Post #3 in the sota.io EU AI Act Sector-Specific Developer Series (Part 2)

Transport AI sits at an awkward intersection: vehicle safety law has governed autonomous systems for decades under UN-ECE frameworks, but the EU AI Act adds an entirely new compliance layer beginning August 2, 2026. For most transport software teams, the question is not whether they are covered — it is which obligations apply, and whether their existing automotive-grade safety processes satisfy the EU AI Act's specific documentation and oversight requirements.

The answer depends on a single distinction: is your AI a safety component in critical infrastructure? If yes, Annex III Point 2 classifies it as high-risk and triggers the full conformity assessment path. If no, you likely fall outside mandatory high-risk obligations entirely. This guide makes that classification precise, then walks through every obligation that follows.

The Transport AI Risk Taxonomy: Four Tiers

Tier 1 — Annex III Point 2 HIGH-RISK (Critical Infrastructure Safety Components)

Annex III Point 2 designates AI as high-risk when used "as safety components in the management and operation of critical digital infrastructure, road traffic, or the supply of water, gas, heating or electricity." For transport developers, this covers:

Road traffic safety AI:

• Autonomous Emergency Braking (AEB) systems where AI is the primary decision-making component
• Intelligent Speed Assistance (ISA) controllers that actively intervene on vehicle speed
• Automated Lane Keeping Systems (ALKS) operating at SAE Level 3+ on public roads
• Traffic signal control AI that autonomously manages intersections without human override per cycle

Rail safety systems:

• AI-based train protection systems that trigger emergency stops
• Automated train operation (ATO) controllers at GoA Level 3-4 (conditional to full automation)
• AI-driven switch control in AI-managed rail segments

Smart city traffic management:

• Real-time traffic flow controllers that reroute emergency vehicles via autonomous signal coordination
• Urban traffic control systems where AI makes junction-by-junction decisions without human intervention in each cycle

Aviation and maritime (where applicable):

• AI systems used as safety components in air traffic management sequencing
• Autonomous vessel collision-avoidance systems classified as safety-critical under SOLAS

Tier 2 — GPAI Obligations Only (Art.50 Transparency)

AI systems that interact with transport users must comply with Art.50 transparency requirements, even if not classified as high-risk:

• Voice assistants in connected vehicles that could be mistaken for human operators
• AI chatbots for passenger information services
• Automated customer service systems for transport operators

Tier 3 — General Purpose AI (Minimal EU AI Act Obligations)
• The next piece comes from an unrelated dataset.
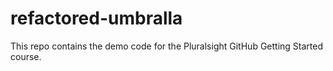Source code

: # refactored-umbralla
This repo contains the demo code for the Pluralsight GitHub Getting Started course.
Most transport logistics AI falls here:

• Route optimization for freight dispatching
• Predictive maintenance scheduling (condition monitoring, not safety actuation)
• Demand forecasting for public transport scheduling
• Fuel efficiency AI that provides recommendations (not actuation)
• ADAS features that assist rather than act as the safety component (e.g., lane departure warning vs. lane keeping intervention)

Tier 4 — Prohibited Practices (Art.5)

No transport use case commonly triggers Art.5 prohibitions, but AI-based behavioral scoring of drivers that denies access to transport services based on inferred personal characteristics could fall under Art.5(1)(c).

Annex III Point 2: What Makes Something a "Safety Component"?

The Commission's classification guidance and recitals clarify that "safety component" means the AI system's failure could directly cause harm to persons or property, and the AI output is used to make safety-relevant decisions without a mandatory human decision step in the loop.

Test: Is it a safety component?

The key variable is whether a human decision separates the AI output from the safety-critical actuation. Where the AI output is the actuation (or makes it unavoidable), Annex III Point 2 applies.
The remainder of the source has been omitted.